Dataset entries
---*---

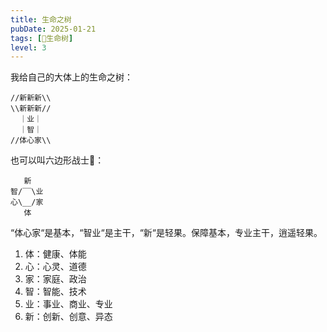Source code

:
 ```yaml
---
title: 生命之树
pubDate: 2025-01-21
tags: [🌳生命树]
level: 3
---
```


我给自己的大体上的生命之树：

```
//新新新\\
\\新新新//
  ｜业｜
  ｜智｜
//体心家\\
```

也可以叫六边形战士🐶：

```
   新
智/‾‾\业
心\__/家
   体
```

“体心家“是基本，“智业“是主干，“新“是轻果。保障基本，专业主干，逍遥轻果。

1. 体：健康、体能
2. 心：心灵、道德
3. 家：家庭、政治
4. 智：智能、技术
5. 业：事业、商业、专业
6. 新：创新、创意、异态
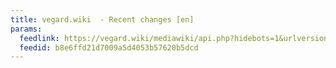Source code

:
 ```yaml
---
title: vegard.wiki  - Recent changes [en]
params:
  feedlink: https://vegard.wiki/mediawiki/api.php?hidebots=1&urlversion=1&days=7&limit=50&action=feedrecentchanges&feedformat=atom
  feedid: b8e6ffd21d7009a5d4053b57620b5dcd
---
```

---*---

Give back each line above verbatim, dropping every picture.

■ RESULT OF THIS EXERCISE
Source code

:
 ```yaml
---
title: 生命之树
pubDate: 2025-01-21
tags: [🌳生命树]
level: 3
---
```


我给自己的大体上的生命之树：

```
//新新新\\
\\新新新//
  ｜业｜
  ｜智｜
//体心家\\
```

也可以叫六边形战士🐶：

```
   新
智/‾‾\业
心\__/家
   体
```

“体心家“是基本，“智业“是主干，“新“是轻果。保障基本，专业主干，逍遥轻果。

1. 体：健康、体能
2. 心：心灵、道德
3. 家：家庭、政治
4. 智：智能、技术
5. 业：事业、商业、专业
6. 新：创新、创意、异态
Source code

:
 ```yaml
---
title: vegard.wiki  - Recent changes [en]
params:
  feedlink: https://vegard.wiki/mediawiki/api.php?hidebots=1&urlversion=1&days=7&limit=50&action=feedrecentchanges&feedformat=atom
  feedid: b8e6ffd21d7009a5d4053b57620b5dcd
---
```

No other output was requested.